Why kids “forget” reading in holidays (and why it’s normal)
During long breaks children often shift routines and spend more time on play and screens. This change reduces the daily micro-practice of reading sounds and words, so fluency dips slightly — not because skills vanish, but because practice becomes irregular. Treat this as normal: short, frequent reminders rebuild the muscle quickly without pressure.
The summer rule: short + frequent beats long + rare
When structure is low, short daily beats work best. Fifteen minutes a day keeps skills active and is easier to fit into holiday life than long sessions. Frequent, playful practice builds habit and avoids burnout; remember habit > intensity in summer.
The 5-day weekly rhythm (2 review, 2 new, 1 reading party)
A simple weekly beat keeps variety and progress: two days of review of known sounds, two days of gentle introduction to a new pattern (blend or digraph), and one day to celebrate with a reading party.
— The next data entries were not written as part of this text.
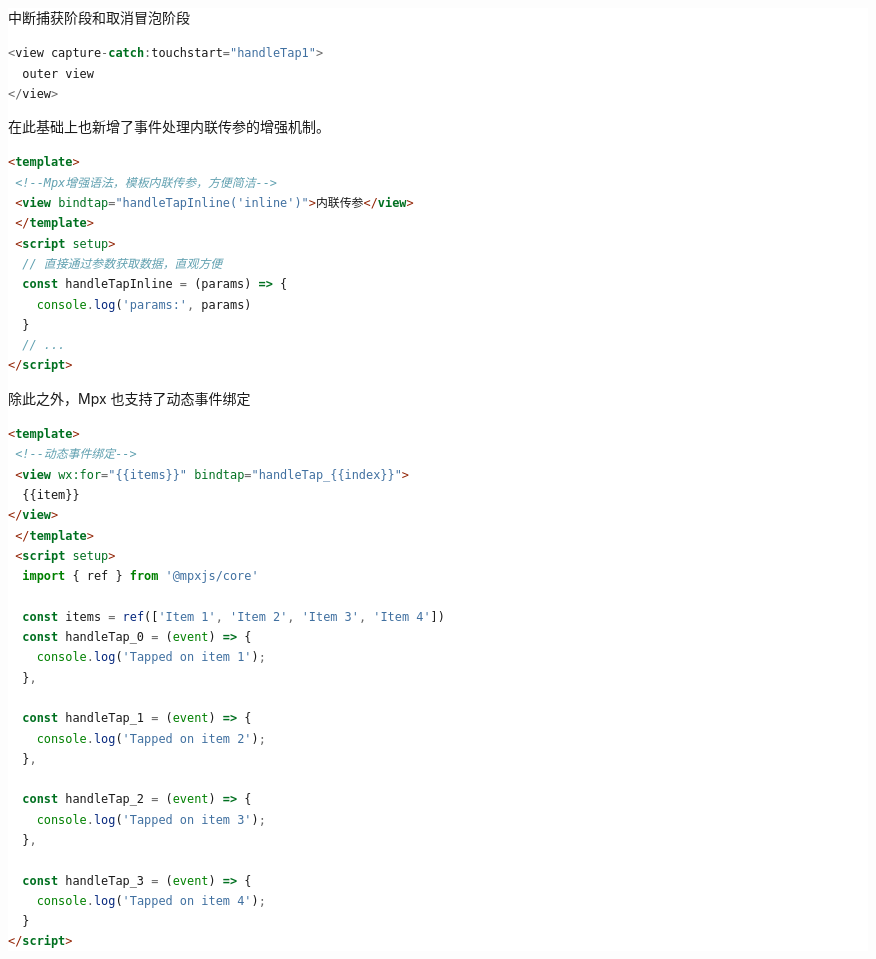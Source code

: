 中断捕获阶段和取消冒泡阶段

```js
<view capture-catch:touchstart="handleTap1">
  outer view
</view>

```

在此基础上也新增了事件处理内联传参的增强机制。

```html
<template>
 <!--Mpx增强语法，模板内联传参，方便简洁-->
 <view bindtap="handleTapInline('inline')">内联传参</view>
 </template>
 <script setup>
  // 直接通过参数获取数据，直观方便
  const handleTapInline = (params) => {
    console.log('params:', params)
  }
  // ...
</script>
```

除此之外，Mpx 也支持了动态事件绑定

```html
<template>
 <!--动态事件绑定-->
 <view wx:for="{{items}}" bindtap="handleTap_{{index}}">
  {{item}}
</view>
 </template>
 <script setup>
  import { ref } from '@mpxjs/core'

  const items = ref(['Item 1', 'Item 2', 'Item 3', 'Item 4'])
  const handleTap_0 = (event) => {
    console.log('Tapped on item 1');
  },

  const handleTap_1 = (event) => {
    console.log('Tapped on item 2');
  },

  const handleTap_2 = (event) => {
    console.log('Tapped on item 3');
  },

  const handleTap_3 = (event) => {
    console.log('Tapped on item 4');
  }
</script>
```
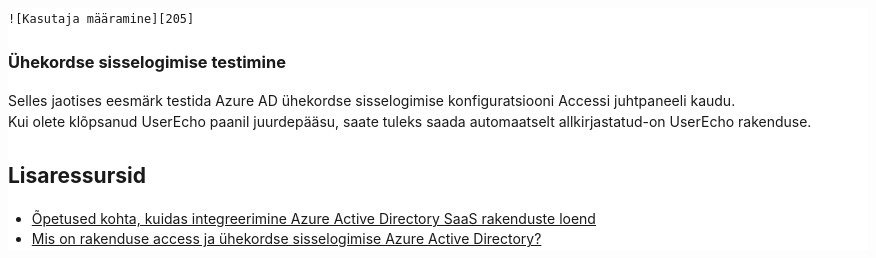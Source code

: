     ![Kasutaja määramine][205]



### <a name="testing-single-sign-on"></a>Ühekordse sisselogimise testimine

Selles jaotises eesmärk testida Azure AD ühekordse sisselogimise konfiguratsiooni Accessi juhtpaneeli kaudu.  
Kui olete klõpsanud UserEcho paanil juurdepääsu, saate tuleks saada automaatselt allkirjastatud-on UserEcho rakenduse.


## <a name="additional-resources"></a>Lisaressursid

* [Õpetused kohta, kuidas integreerimine Azure Active Directory SaaS rakenduste loend](active-directory-saas-tutorial-list.md)
* [Mis on rakenduse access ja ühekordse sisselogimise Azure Active Directory?](active-directory-appssoaccess-whatis.md)




[1]: ./media/active-directory-saas-userecho-tutorial/tutorial_general_01.png
[2]: ./media/active-directory-saas-userecho-tutorial/tutorial_general_02.png
[3]: ./media/active-directory-saas-userecho-tutorial/tutorial_general_03.png
[4]: ./media/active-directory-saas-userecho-tutorial/tutorial_general_04.png

[6]: ./media/active-directory-saas-userecho-tutorial/tutorial_general_05.png
[10]: ./media/active-directory-saas-userecho-tutorial/tutorial_general_06.png
[11]: ./media/active-directory-saas-userecho-tutorial/tutorial_general_07.png
[20]: ./media/active-directory-saas-userecho-tutorial/tutorial_general_100.png

[200]: ./media/active-directory-saas-userecho-tutorial/tutorial_general_200.png
[201]: ./media/active-directory-saas-userecho-tutorial/tutorial_general_201.png
[203]: ./media/active-directory-saas-userecho-tutorial/tutorial_general_203.png
[204]: ./media/active-directory-saas-userecho-tutorial/tutorial_general_204.png
[205]: ./media/active-directory-saas-userecho-tutorial/tutorial_general_205.png






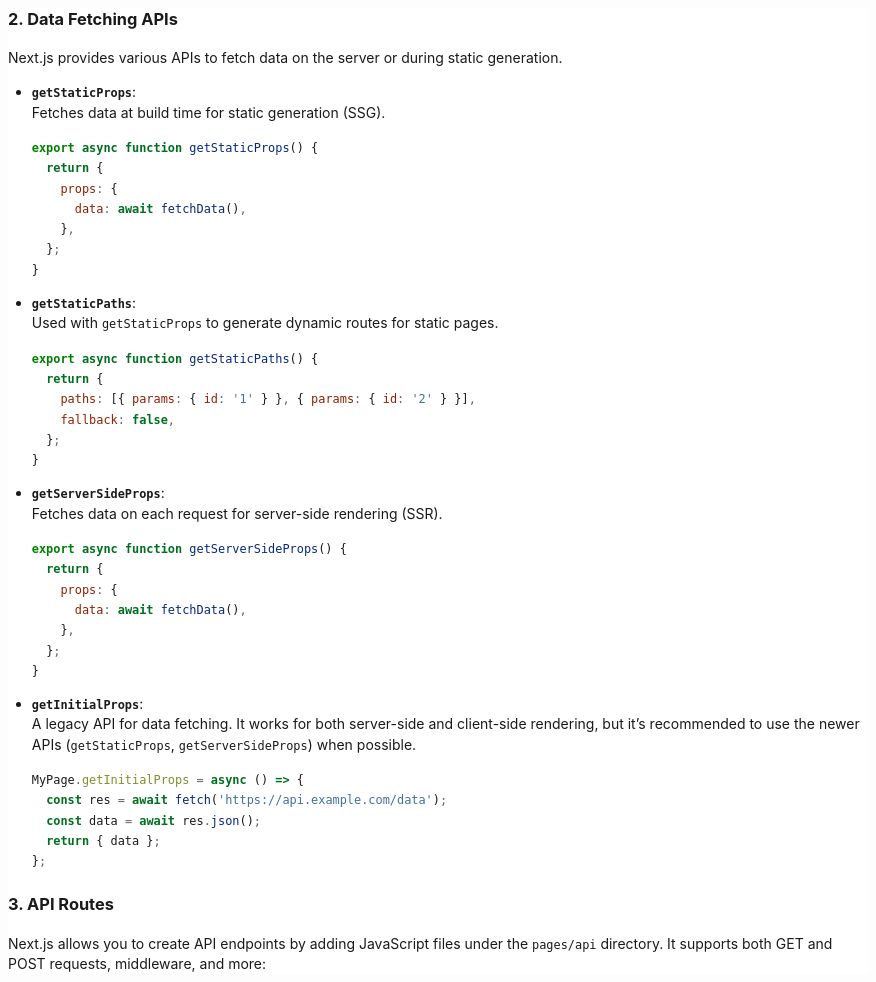 ### 2. **Data Fetching APIs**
   Next.js provides various APIs to fetch data on the server or during static generation.

   - **`getStaticProps`**:  
     Fetches data at build time for static generation (SSG).
     
     ```js
     export async function getStaticProps() {
       return {
         props: {
           data: await fetchData(),
         },
       };
     }
     ```

   - **`getStaticPaths`**:  
     Used with `getStaticProps` to generate dynamic routes for static pages.
     
     ```js
     export async function getStaticPaths() {
       return {
         paths: [{ params: { id: '1' } }, { params: { id: '2' } }],
         fallback: false,
       };
     }
     ```

   - **`getServerSideProps`**:  
     Fetches data on each request for server-side rendering (SSR).
     
     ```js
     export async function getServerSideProps() {
       return {
         props: {
           data: await fetchData(),
         },
       };
     }
     ```

   - **`getInitialProps`**:  
     A legacy API for data fetching. It works for both server-side and client-side rendering, but it’s recommended to use the newer APIs (`getStaticProps`, `getServerSideProps`) when possible.
     
     ```js
     MyPage.getInitialProps = async () => {
       const res = await fetch('https://api.example.com/data');
       const data = await res.json();
       return { data };
     };
     ```

### 3. **API Routes**
   Next.js allows you to create API endpoints by adding JavaScript files under the `pages/api` directory. It supports both GET and POST requests, middleware, and more:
Week 16 plan (7 days, 15 minutes/day)
This seven-day plan stays light and consistent. Each session is 15 minutes: a short warm-up, focused practice, and a tiny reading or game.
Day-by-day (exact)
- Day 1 — Warm-up + review (15 min): Quick sound flash (5 mins), 8 decodable words (7 mins), 3-minute reread trick (3 mins).
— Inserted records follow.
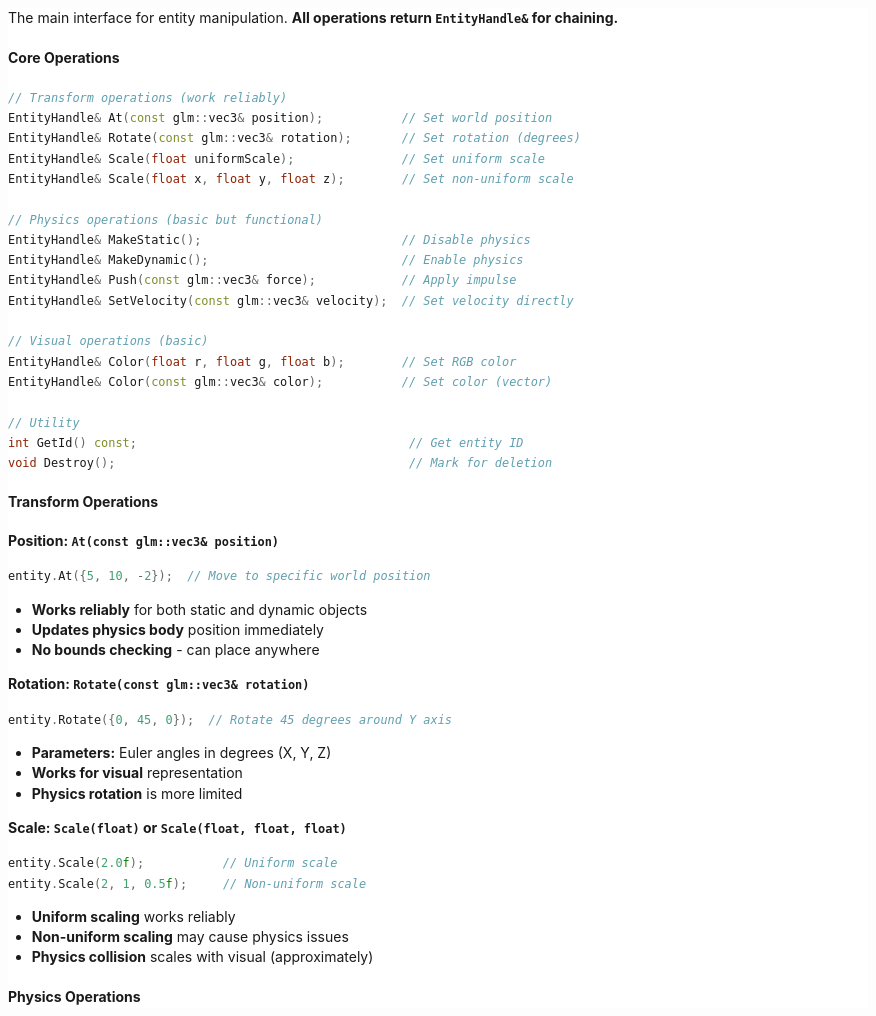 The main interface for entity manipulation. **All operations return `EntityHandle&` for chaining.**

#### Core Operations

```cpp
// Transform operations (work reliably)
EntityHandle& At(const glm::vec3& position);           // Set world position
EntityHandle& Rotate(const glm::vec3& rotation);       // Set rotation (degrees)
EntityHandle& Scale(float uniformScale);               // Set uniform scale
EntityHandle& Scale(float x, float y, float z);        // Set non-uniform scale

// Physics operations (basic but functional)
EntityHandle& MakeStatic();                            // Disable physics
EntityHandle& MakeDynamic();                           // Enable physics
EntityHandle& Push(const glm::vec3& force);            // Apply impulse
EntityHandle& SetVelocity(const glm::vec3& velocity);  // Set velocity directly

// Visual operations (basic)
EntityHandle& Color(float r, float g, float b);        // Set RGB color
EntityHandle& Color(const glm::vec3& color);           // Set color (vector)

// Utility
int GetId() const;                                      // Get entity ID
void Destroy();                                         // Mark for deletion
```

#### Transform Operations

**Position: `At(const glm::vec3& position)`**
```cpp
entity.At({5, 10, -2});  // Move to specific world position
```
- **Works reliably** for both static and dynamic objects
- **Updates physics body** position immediately
- **No bounds checking** - can place anywhere

**Rotation: `Rotate(const glm::vec3& rotation)`**
```cpp
entity.Rotate({0, 45, 0});  // Rotate 45 degrees around Y axis
```
- **Parameters:** Euler angles in degrees (X, Y, Z)
- **Works for visual** representation
- **Physics rotation** is more limited

**Scale: `Scale(float)` or `Scale(float, float, float)`**
```cpp
entity.Scale(2.0f);           // Uniform scale
entity.Scale(2, 1, 0.5f);     // Non-uniform scale
```
- **Uniform scaling** works reliably
- **Non-uniform scaling** may cause physics issues
- **Physics collision** scales with visual (approximately)

#### Physics Operations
- Day 2 — Review blends (15 min): review two blends (fl, tr) with cards and 6 short words.
- Day 3 — New digraph intro (15 min): introduce one digraph (sh/ch) with sound hunt and 6 practice words.
- Day 4 — New long vowel pattern (15 min): short game to hear long vowel vs short (cake vs cat) and 6 practice words.
- Day 5 — Reading party (15 min): choose a decodable page or short book and do a 3-minute reread trick.
- Day 6 — Mix & games (15 min): two quick travel games (see list) and a 5-word sprint.
- Day 7 — Choice day (15 min): child picks favourite activity from the week and reads aloud.
What to review (sounds, blends, digraphs, long vowels) — simple checklist
- Single sounds (m, s, t, p) — quick 1-minute flash.
- Blends (bl, tr, st) — practise 4–6 words each.
- Digraphs (sh, ch, th) — sound hunt + words.
- Long vowels (a_e, i_e) — contrast short vs long.
Games that travel well (8–12 games for car/park/home)
- 1) Sound hunt — spot words with a target sound on signs.
- 2) I Spy phonics — “I spy something that starts with s.”
- 3) Two-word challenge — say two words with the same blend.
- 4) Rhyme race — find a rhyme for the chosen word.
- 5) Syllable clap — clap out syllables in park objects.
- 6) Story stitch — make a 3-word sentence using a decodable word.
- 7) Speed read — 30-second flash of simple words.
- 8) Draw the sound — sketch something that makes the sound.
- 9) Memory match — decodable word cards face down.
- 10) Car karaoke — sing a simple decodable chorus.
Decodable reading routine (how to pick books + 3-minute reread trick)
Choose books where most words are decodable for your child’s level (look for simple predictable patterns). The 3-minute reread trick: child reads a short page once, you give one specific praise, then read it again for speed and confidence — this builds fluency and enjoyment fast.
Troubleshooting (resistance, boredom, mixed levels with siblings)
Resistance: reduce to two words and celebrate (“Two words and done!”). Boredom: change the activity (game, car, park). Mixed levels: pair siblings for storytelling roles (one reads, one acts) or use levelled cards so each child has achievable practice.
Done checklist + Week 17 grammar assessment teaser
- I practised sounds for 5 minutes.
- I did one 3-minute reread.
- I played one short phonics game.
Finish with a quick praise line: “Nice — you read those words clearly.” Week 17 will offer a gentle DIY grammar assessment to track progress.
Sample 15-minute session breakdown (minute-by-minute)
0–2 min: warm-up sounds (quick flash). 2–7 min: focused word practice (5 words, decode and blend). 7–10 min: short book or page read. 10–12 min: 3-minute reread trick (read again for speed). 12–15 min: wrap with a game or praise.
Parent scripts (“Two words and done!”)
Short scripts keep practice snappy: “Two words and done!” “Let’s read one short page and stop.” “Good — that was clear; one more time for fun.” Praise specifically: “I liked how you sounded the ch in church.”